(What is needed) A verbatim copy of every record is required, and no pictures should be included.

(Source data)
***

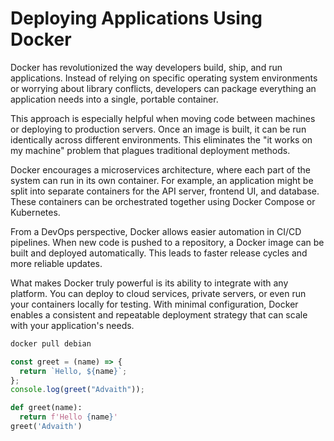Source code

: # Deploying Applications Using Docker

Docker has revolutionized the way developers build, ship, and run applications. Instead of relying on specific operating system environments or worrying about library conflicts, developers can package everything an application needs into a single, portable container.

This approach is especially helpful when moving code between machines or deploying to production servers. Once an image is built, it can be run identically across different environments. This eliminates the "it works on my machine" problem that plagues traditional deployment methods.

Docker encourages a microservices architecture, where each part of the system can run in its own container. For example, an application might be split into separate containers for the API server, frontend UI, and database. These containers can be orchestrated together using Docker Compose or Kubernetes.

From a DevOps perspective, Docker allows easier automation in CI/CD pipelines. When new code is pushed to a repository, a Docker image can be built and deployed automatically. This leads to faster release cycles and more reliable updates.

What makes Docker truly powerful is its ability to integrate with any platform. You can deploy to cloud services, private servers, or even run your containers locally for testing. With minimal configuration, Docker enables a consistent and repeatable deployment strategy that can scale with your application's needs.

```bash
docker pull debian
```

```javascript
const greet = (name) => {
  return `Hello, ${name}`;
};
console.log(greet("Advaith"));
```

```python
def greet(name):
  return f'Hello {name}'
greet('Advaith')
```



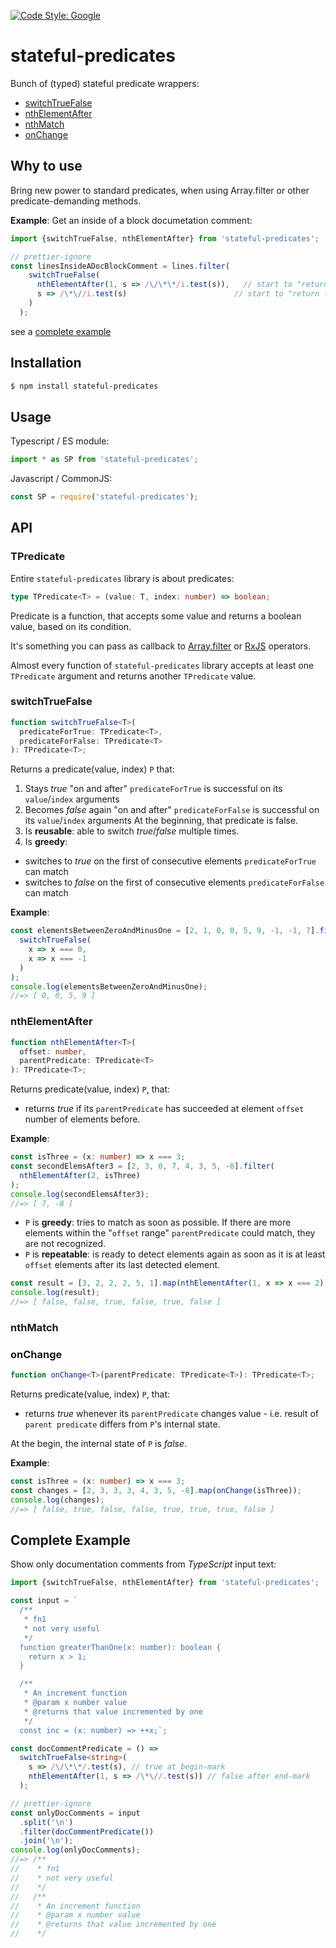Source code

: [![Code Style: Google](https://img.shields.io/badge/code%20style-google-blueviolet.svg)](https://github.com/google/gts)

# stateful-predicates

Bunch of (typed) stateful predicate wrappers:

- [switchTrueFalse](#switchtruefalse)
- [nthElementAfter](#nthelementafter)
- [nthMatch](#nthmatch)
- [onChange](#onChange)

## Why to use

Bring new power to standard predicates, when using Array.filter or other predicate-demanding methods.

**Example**: Get an inside of a block documetation comment:

```ts
import {switchTrueFalse, nthElementAfter} from 'stateful-predicates';

// prettier-ignore
const linesInsideADocBlockComment = lines.filter(
    switchTrueFalse(
      nthElementAfter(1, s => /\/\*\*/i.test(s)),   // start to "return true" one line after a `/**`
      s => /\*\//i.test(s)                        // start to "return false" on a line with `*/`
    )
  );
```

see a [complete example](#complete-example)

## Installation

```bash
$ npm install stateful-predicates
```

## Usage

Typescript / ES module:

```ts
import * as SP from 'stateful-predicates';
```

Javascript / CommonJS:

```js
const SP = require('stateful-predicates');
```

## API

### TPredicate

Entire `stateful-predicates` library is about predicates:

```ts
type TPredicate<T> = (value: T, index: number) => boolean;
```

Predicate is a function, that accepts some value and returns a boolean value, based on its condition.

It's something you can pass as callback to [Array.filter](https://developer.mozilla.org/en-US/docs/Web/JavaScript/Reference/Global_Objects/Array/filter) or [RxJS](https://rxjs.dev/api/operators/takeWhile) operators.

Almost every function of `stateful-predicates` library accepts at least one `TPredicate` argument and returns another `TPredicate` value.

### switchTrueFalse

```ts
function switchTrueFalse<T>(
  predicateForTrue: TPredicate<T>,
  predicateForFalse: TPredicate<T>
): TPredicate<T>;
```

Returns a predicate(value, index) `P` that:

1.  Stays _true_ "on and after" `predicateForTrue` is successful on its `value`/`index` arguments
2.  Becomes _false_ again "on and after" `predicateForFalse` is successful on its `value`/`index` arguments
    At the beginning, that predicate is false.
3.  Is **reusable**: able to switch _true_/_false_ multiple times.
4.  Is **greedy**:

- switches to _true_ on the first of consecutive elements `predicateForTrue` can match
- switches to _false_ on the first of consecutive elements `predicateForFalse` can match

**Example**:

```ts
const elementsBetweenZeroAndMinusOne = [2, 1, 0, 0, 5, 9, -1, -1, 7].filter(
  switchTrueFalse(
    x => x === 0,
    x => x === -1
  )
);
console.log(elementsBetweenZeroAndMinusOne);
//=> [ 0, 0, 5, 9 ]
```

### nthElementAfter

```ts
function nthElementAfter<T>(
  offset: number,
  parentPredicate: TPredicate<T>
): TPredicate<T>;
```

Returns predicate(value, index) `P`, that:

- returns _true_ if its `parentPredicate` has succeeded at element `offset` number of elements before.

**Example**:

```ts
const isThree = (x: number) => x === 3;
const secondElemsAfter3 = [2, 3, 0, 7, 4, 3, 5, -8].filter(
  nthElementAfter(2, isThree)
);
console.log(secondElemsAfter3);
//=> [ 7, -8 ]
```

- `P` is **greedy**: tries to match as soon as possible. If there are more elements within the "`offset` range" `parentPredicate` could match, they are not recognized.
- `P` is **repeatable**: is ready to detect elements again as soon as it is at least `offset` elements after its last detected element.

```ts
const result = [3, 2, 2, 2, 5, 1].map(nthElementAfter(1, x => x === 2));
console.log(result);
//=> [ false, false, true, false, true, false ]
```

### nthMatch

### onChange

```ts
function onChange<T>(parentPredicate: TPredicate<T>): TPredicate<T>;
```

Returns predicate(value, index) `P`, that:

- returns _true_ whenever its `parentPredicate` changes value - i.e. result of `parent predicate` differs from `P`'s internal state.

At the begin, the internal state of `P` is _false_.

**Example**:

```ts
const isThree = (x: number) => x === 3;
const changes = [2, 3, 3, 3, 4, 3, 5, -8].map(onChange(isThree));
console.log(changes);
//=> [ false, true, false, false, true, true, true, false ]
```

## Complete Example

Show only documentation comments from _TypeScript_ input text:

```ts
import {switchTrueFalse, nthElementAfter} from 'stateful-predicates';

const input = `
  /** 
   * fn1
   * not very useful
   */
  function greaterThanOne(x: number): boolean {
    return x > 1;
  }

  /**
   * An increment function
   * @param x number value
   * @returns that value incremented by one
   */
  const inc = (x: number) => ++x;`;

const docCommentPredicate = () =>
  switchTrueFalse<string>(
    s => /\/\*\*/.test(s), // true at begin-mark
    nthElementAfter(1, s => /\*\//.test(s)) // false after end-mark
  );

// prettier-ignore
const onlyDocComments = input
  .split('\n')
  .filter(docCommentPredicate())
  .join('\n');
console.log(onlyDocComments);
//=> /**
//    * fn1
//    * not very useful
//    */
//   /**
//    * An increment function
//    * @param x number value
//    * @returns that value incremented by one
//    */
```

***

(Answer below)
Source code

: # Deploying Applications Using Docker

Docker has revolutionized the way developers build, ship, and run applications. Instead of relying on specific operating system environments or worrying about library conflicts, developers can package everything an application needs into a single, portable container.

This approach is especially helpful when moving code between machines or deploying to production servers. Once an image is built, it can be run identically across different environments. This eliminates the "it works on my machine" problem that plagues traditional deployment methods.

Docker encourages a microservices architecture, where each part of the system can run in its own container. For example, an application might be split into separate containers for the API server, frontend UI, and database. These containers can be orchestrated together using Docker Compose or Kubernetes.

From a DevOps perspective, Docker allows easier automation in CI/CD pipelines. When new code is pushed to a repository, a Docker image can be built and deployed automatically. This leads to faster release cycles and more reliable updates.

What makes Docker truly powerful is its ability to integrate with any platform. You can deploy to cloud services, private servers, or even run your containers locally for testing. With minimal configuration, Docker enables a consistent and repeatable deployment strategy that can scale with your application's needs.

```bash
docker pull debian
```

```javascript
const greet = (name) => {
  return `Hello, ${name}`;
};
console.log(greet("Advaith"));
```

```python
def greet(name):
  return f'Hello {name}'
greet('Advaith')
```



Source code

: [![Code Style: Google](https://img.shields.io/badge/code%20style-google-blueviolet.svg)](https://github.com/google/gts)

# stateful-predicates

Bunch of (typed) stateful predicate wrappers:

- [switchTrueFalse](#switchtruefalse)
- [nthElementAfter](#nthelementafter)
- [nthMatch](#nthmatch)
- [onChange](#onChange)

## Why to use

Bring new power to standard predicates, when using Array.filter or other predicate-demanding methods.

**Example**: Get an inside of a block documetation comment:

```ts
import {switchTrueFalse, nthElementAfter} from 'stateful-predicates';

// prettier-ignore
const linesInsideADocBlockComment = lines.filter(
    switchTrueFalse(
      nthElementAfter(1, s => /\/\*\*/i.test(s)),   // start to "return true" one line after a `/**`
      s => /\*\//i.test(s)                        // start to "return false" on a line with `*/`
    )
  );
```

see a [complete example](#complete-example)

## Installation

```bash
$ npm install stateful-predicates
```

## Usage

Typescript / ES module:

```ts
import * as SP from 'stateful-predicates';
```

Javascript / CommonJS:

```js
const SP = require('stateful-predicates');
```

## API

### TPredicate

Entire `stateful-predicates` library is about predicates:

```ts
type TPredicate<T> = (value: T, index: number) => boolean;
```

Predicate is a function, that accepts some value and returns a boolean value, based on its condition.

It's something you can pass as callback to [Array.filter](https://developer.mozilla.org/en-US/docs/Web/JavaScript/Reference/Global_Objects/Array/filter) or [RxJS](https://rxjs.dev/api/operators/takeWhile) operators.

Almost every function of `stateful-predicates` library accepts at least one `TPredicate` argument and returns another `TPredicate` value.

### switchTrueFalse

```ts
function switchTrueFalse<T>(
  predicateForTrue: TPredicate<T>,
  predicateForFalse: TPredicate<T>
): TPredicate<T>;
```

Returns a predicate(value, index) `P` that:

1.  Stays _true_ "on and after" `predicateForTrue` is successful on its `value`/`index` arguments
2.  Becomes _false_ again "on and after" `predicateForFalse` is successful on its `value`/`index` arguments
    At the beginning, that predicate is false.
3.  Is **reusable**: able to switch _true_/_false_ multiple times.
4.  Is **greedy**:

- switches to _true_ on the first of consecutive elements `predicateForTrue` can match
- switches to _false_ on the first of consecutive elements `predicateForFalse` can match

**Example**:

```ts
const elementsBetweenZeroAndMinusOne = [2, 1, 0, 0, 5, 9, -1, -1, 7].filter(
  switchTrueFalse(
    x => x === 0,
    x => x === -1
  )
);
console.log(elementsBetweenZeroAndMinusOne);
//=> [ 0, 0, 5, 9 ]
```

### nthElementAfter

```ts
function nthElementAfter<T>(
  offset: number,
  parentPredicate: TPredicate<T>
): TPredicate<T>;
```

Returns predicate(value, index) `P`, that:

- returns _true_ if its `parentPredicate` has succeeded at element `offset` number of elements before.

**Example**:

```ts
const isThree = (x: number) => x === 3;
const secondElemsAfter3 = [2, 3, 0, 7, 4, 3, 5, -8].filter(
  nthElementAfter(2, isThree)
);
console.log(secondElemsAfter3);
//=> [ 7, -8 ]
```

- `P` is **greedy**: tries to match as soon as possible. If there are more elements within the "`offset` range" `parentPredicate` could match, they are not recognized.
- `P` is **repeatable**: is ready to detect elements again as soon as it is at least `offset` elements after its last detected element.

```ts
const result = [3, 2, 2, 2, 5, 1].map(nthElementAfter(1, x => x === 2));
console.log(result);
//=> [ false, false, true, false, true, false ]
```

### nthMatch

### onChange

```ts
function onChange<T>(parentPredicate: TPredicate<T>): TPredicate<T>;
```

Returns predicate(value, index) `P`, that:

- returns _true_ whenever its `parentPredicate` changes value - i.e. result of `parent predicate` differs from `P`'s internal state.

At the begin, the internal state of `P` is _false_.

**Example**:

```ts
const isThree = (x: number) => x === 3;
const changes = [2, 3, 3, 3, 4, 3, 5, -8].map(onChange(isThree));
console.log(changes);
//=> [ false, true, false, false, true, true, true, false ]
```

## Complete Example

Show only documentation comments from _TypeScript_ input text:

```ts
import {switchTrueFalse, nthElementAfter} from 'stateful-predicates';

const input = `
  /** 
   * fn1
   * not very useful
   */
  function greaterThanOne(x: number): boolean {
    return x > 1;
  }

  /**
   * An increment function
   * @param x number value
   * @returns that value incremented by one
   */
  const inc = (x: number) => ++x;`;

const docCommentPredicate = () =>
  switchTrueFalse<string>(
    s => /\/\*\*/.test(s), // true at begin-mark
    nthElementAfter(1, s => /\*\//.test(s)) // false after end-mark
  );

// prettier-ignore
const onlyDocComments = input
  .split('\n')
  .filter(docCommentPredicate())
  .join('\n');
console.log(onlyDocComments);
//=> /**
//    * fn1
//    * not very useful
//    */
//   /**
//    * An increment function
//    * @param x number value
//    * @returns that value incremented by one
//    */
```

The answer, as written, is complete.